» **WHAT YOU ARE ASKED TO DO**
With the pictures omitted, print exactly the lines below, from the one containing "This is Monica!" through the one containing "- 1) Configure", and nothing else.

RECORDED DATA: Begin

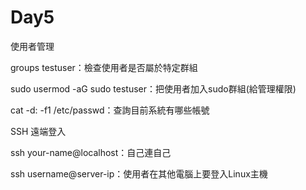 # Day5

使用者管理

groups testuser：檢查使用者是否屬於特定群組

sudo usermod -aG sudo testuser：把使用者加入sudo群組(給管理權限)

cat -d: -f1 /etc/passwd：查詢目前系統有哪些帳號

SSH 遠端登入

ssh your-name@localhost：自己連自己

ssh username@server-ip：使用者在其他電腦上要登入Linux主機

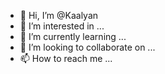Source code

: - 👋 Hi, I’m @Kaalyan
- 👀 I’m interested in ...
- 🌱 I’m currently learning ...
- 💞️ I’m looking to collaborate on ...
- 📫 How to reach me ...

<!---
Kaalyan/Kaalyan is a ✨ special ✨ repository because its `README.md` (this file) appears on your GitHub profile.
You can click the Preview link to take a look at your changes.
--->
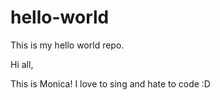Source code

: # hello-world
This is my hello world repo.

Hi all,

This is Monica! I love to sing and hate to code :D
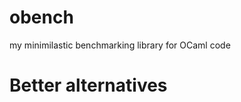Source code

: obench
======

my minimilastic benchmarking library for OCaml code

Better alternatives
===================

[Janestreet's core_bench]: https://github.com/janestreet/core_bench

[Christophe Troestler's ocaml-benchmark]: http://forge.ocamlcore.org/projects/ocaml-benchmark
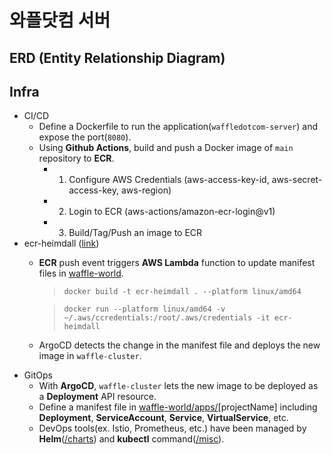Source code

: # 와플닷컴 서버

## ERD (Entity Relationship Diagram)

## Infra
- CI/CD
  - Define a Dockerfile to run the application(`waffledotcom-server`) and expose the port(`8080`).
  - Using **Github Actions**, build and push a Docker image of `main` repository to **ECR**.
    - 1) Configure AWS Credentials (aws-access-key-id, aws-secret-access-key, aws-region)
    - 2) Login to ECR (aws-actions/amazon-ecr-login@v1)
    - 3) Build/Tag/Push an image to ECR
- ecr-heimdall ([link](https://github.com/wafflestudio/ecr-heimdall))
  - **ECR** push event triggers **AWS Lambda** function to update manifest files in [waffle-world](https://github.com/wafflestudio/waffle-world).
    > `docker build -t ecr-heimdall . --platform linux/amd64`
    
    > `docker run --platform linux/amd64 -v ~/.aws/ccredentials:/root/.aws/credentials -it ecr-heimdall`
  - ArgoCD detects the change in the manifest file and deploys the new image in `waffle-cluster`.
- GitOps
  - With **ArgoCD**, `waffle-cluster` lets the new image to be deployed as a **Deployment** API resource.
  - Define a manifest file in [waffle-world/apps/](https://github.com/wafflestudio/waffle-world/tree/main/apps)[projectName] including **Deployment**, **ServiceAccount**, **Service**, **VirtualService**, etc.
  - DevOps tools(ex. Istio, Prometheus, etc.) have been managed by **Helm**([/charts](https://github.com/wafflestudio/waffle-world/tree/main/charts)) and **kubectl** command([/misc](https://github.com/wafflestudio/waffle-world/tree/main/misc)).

RECORDED DATA: End
RECORDED DATA: Begin

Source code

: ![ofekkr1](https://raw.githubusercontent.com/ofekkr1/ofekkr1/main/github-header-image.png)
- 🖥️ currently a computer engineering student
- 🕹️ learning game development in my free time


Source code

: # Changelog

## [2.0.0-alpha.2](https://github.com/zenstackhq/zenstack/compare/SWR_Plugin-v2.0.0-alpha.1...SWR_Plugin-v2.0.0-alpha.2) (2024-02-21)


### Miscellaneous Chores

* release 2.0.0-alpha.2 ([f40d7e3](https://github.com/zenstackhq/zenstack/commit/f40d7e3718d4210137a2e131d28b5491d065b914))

RECORDED DATA: End

» **EXERCISE OUTPUT**
This is Monica! I love to sing and hate to code :D
Source code

: obench
======

my minimilastic benchmarking library for OCaml code

Better alternatives
===================

[Janestreet's core_bench]: https://github.com/janestreet/core_bench

[Christophe Troestler's ocaml-benchmark]: http://forge.ocamlcore.org/projects/ocaml-benchmark
Source code

: # 와플닷컴 서버

## ERD (Entity Relationship Diagram)

## Infra
- CI/CD
  - Define a Dockerfile to run the application(`waffledotcom-server`) and expose the port(`8080`).
  - Using **Github Actions**, build and push a Docker image of `main` repository to **ECR**.
    - 1) Configure AWS Credentials (aws-access-key-id, aws-secret-access-key, aws-region)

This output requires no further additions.